The Merit-based Incentive Payment System (MIPS), the largest physician value-based care payment program, is aimed at continuous improvement in quality and healthcare costs. Not the first of its kind, MIPS or similar quality-and-cost-related programs are here to stay.
The first few years of the MIPS program were dedicated ramp-up years which allowed for more familiarity with the program and its functions. During this time, the performance threshold to avoid a negative payment adjustment was low, meaning lower risks but also lower incentive values.
As the program has progressed, the risks and incentives have significantly increased from where we started four years ago. Physicians and APCs must understand the 2021 performance year thresholds, how to improve scores and what is on the horizon from CMS for continued success.
We predict the 2021 performance year will be comparable to the 2020 performance year.
In the 2021 performance period, the performance threshold increased significantly from 45 points to 60 points to avoid negative adjustments in the payment year 2023. Beyond 2021, the threshold to avoid a negative payment adjustment is unknown as of now. Sources have released the new threshold could possibly be the average MIPS score in total, in effect removing a threshold to avoid penalty.
The risk for payment adjustments remain the same. Currently, CMS has not forecasted the percent payment adjustment past the 2021 performance year, which could remain the same at +/-9%.
A deeper understanding of the program and awareness of where changes can be made to increase scores and performance is critical.
How to Improve MIPS Score
MIPS is made up of four categories — Quality, Promoting Interoperability, Improvement Activities and Cost. Each category has different requirements, weight and maximum point values. However, Quality is the category where individual clinicians have the most control. For hospital-based providers (like Emergency Medicine, Hospital Medicine, Anesthesia and Radiology), the Quality category also holds the most weight at 65% of the overall MIPS score, which makes it critical to score well.
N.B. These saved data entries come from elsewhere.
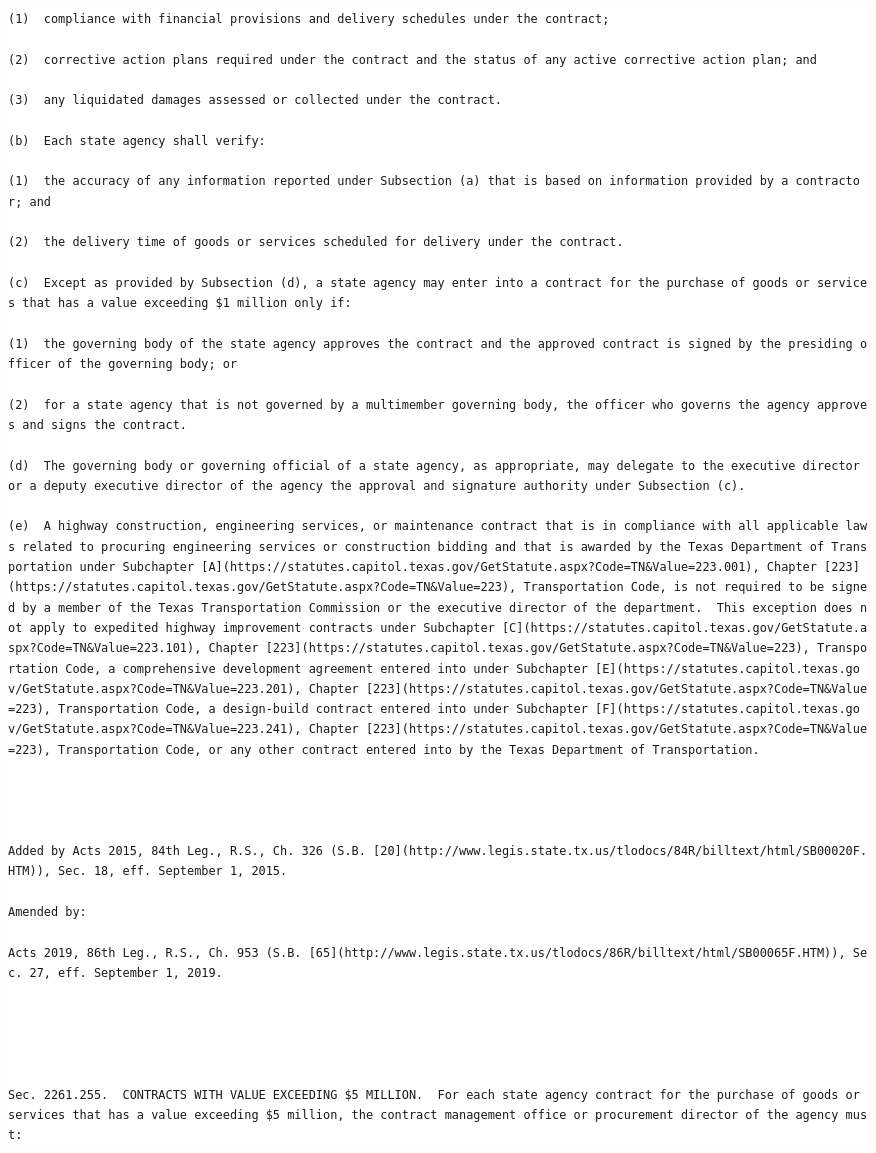     (1)  compliance with financial provisions and delivery schedules under the contract;
    
    (2)  corrective action plans required under the contract and the status of any active corrective action plan; and
    
    (3)  any liquidated damages assessed or collected under the contract.
    
    (b)  Each state agency shall verify:
    
    (1)  the accuracy of any information reported under Subsection (a) that is based on information provided by a contractor; and
    
    (2)  the delivery time of goods or services scheduled for delivery under the contract.
    
    (c)  Except as provided by Subsection (d), a state agency may enter into a contract for the purchase of goods or services that has a value exceeding $1 million only if:
    
    (1)  the governing body of the state agency approves the contract and the approved contract is signed by the presiding officer of the governing body; or
    
    (2)  for a state agency that is not governed by a multimember governing body, the officer who governs the agency approves and signs the contract.
    
    (d)  The governing body or governing official of a state agency, as appropriate, may delegate to the executive director or a deputy executive director of the agency the approval and signature authority under Subsection (c).
    
    (e)  A highway construction, engineering services, or maintenance contract that is in compliance with all applicable laws related to procuring engineering services or construction bidding and that is awarded by the Texas Department of Transportation under Subchapter [A](https://statutes.capitol.texas.gov/GetStatute.aspx?Code=TN&Value=223.001), Chapter [223](https://statutes.capitol.texas.gov/GetStatute.aspx?Code=TN&Value=223), Transportation Code, is not required to be signed by a member of the Texas Transportation Commission or the executive director of the department.  This exception does not apply to expedited highway improvement contracts under Subchapter [C](https://statutes.capitol.texas.gov/GetStatute.aspx?Code=TN&Value=223.101), Chapter [223](https://statutes.capitol.texas.gov/GetStatute.aspx?Code=TN&Value=223), Transportation Code, a comprehensive development agreement entered into under Subchapter [E](https://statutes.capitol.texas.gov/GetStatute.aspx?Code=TN&Value=223.201), Chapter [223](https://statutes.capitol.texas.gov/GetStatute.aspx?Code=TN&Value=223), Transportation Code, a design-build contract entered into under Subchapter [F](https://statutes.capitol.texas.gov/GetStatute.aspx?Code=TN&Value=223.241), Chapter [223](https://statutes.capitol.texas.gov/GetStatute.aspx?Code=TN&Value=223), Transportation Code, or any other contract entered into by the Texas Department of Transportation.
    
    
    
    
    Added by Acts 2015, 84th Leg., R.S., Ch. 326 (S.B. [20](http://www.legis.state.tx.us/tlodocs/84R/billtext/html/SB00020F.HTM)), Sec. 18, eff. September 1, 2015.
    
    Amended by: 
    
    Acts 2019, 86th Leg., R.S., Ch. 953 (S.B. [65](http://www.legis.state.tx.us/tlodocs/86R/billtext/html/SB00065F.HTM)), Sec. 27, eff. September 1, 2019.
    
    
    
    
    
    Sec. 2261.255.  CONTRACTS WITH VALUE EXCEEDING $5 MILLION.  For each state agency contract for the purchase of goods or services that has a value exceeding $5 million, the contract management office or procurement director of the agency must:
While the other categories are important, physicians and APCs can work towards improving Quality scores with these simple tips:
1. Know the measures.
The first step in driving improvement efforts is to know what measures are tracked and reported. CMS requires group and individual practices to report on at least six measures.
2. Understand the requirements.
Each measure has a set of requirements to first be considered eligible for the measure and then for the measure to be considered met. Know which patients are included or excluded from the measure. Use accurate verbiage in documentation.
Make sure to meet the proper requirements of the measure. For example, in some cases it may require documenting why a test was ordered. Other requirement examples could include ordering a test, or not giving an antibiotic to a particular patient. Education is key when it comes to performing well in the Quality category.
CMS provides measure specifications for each program-eligible measure. All measure specification documents are available online. The specifications give full details of each individual measure and requirements to meet the measure.
3. Use data to drive improvement efforts.
CMS releases the national average and benchmarks for the individual measures at the beginning of each year. Use these scores as guides to compare how an individual or group is performing. Setting a goal based on the national average will also help drive improvement efforts. The CMS 2021 quality benchmarks and national averages are available in the QPP Resource Library using the search term “benchmarks.”
On the Horizon
CMS finalized a program called the MIPS Value Program (MVP) in the 2020 Physician Fee Schedule final rule. It intends to transform the MIPS program into one that engages clinicians and specialty societies to craft measures which assess physicians and other clinicians on outcomes. This framework is part of the Meaningful Measures initiative. The original plan suggest the MVP framework would be effective in 2021, but as with many delays related to the COVID-19 pandemic, sources predict this will be postponed until at least the 2022 performance year.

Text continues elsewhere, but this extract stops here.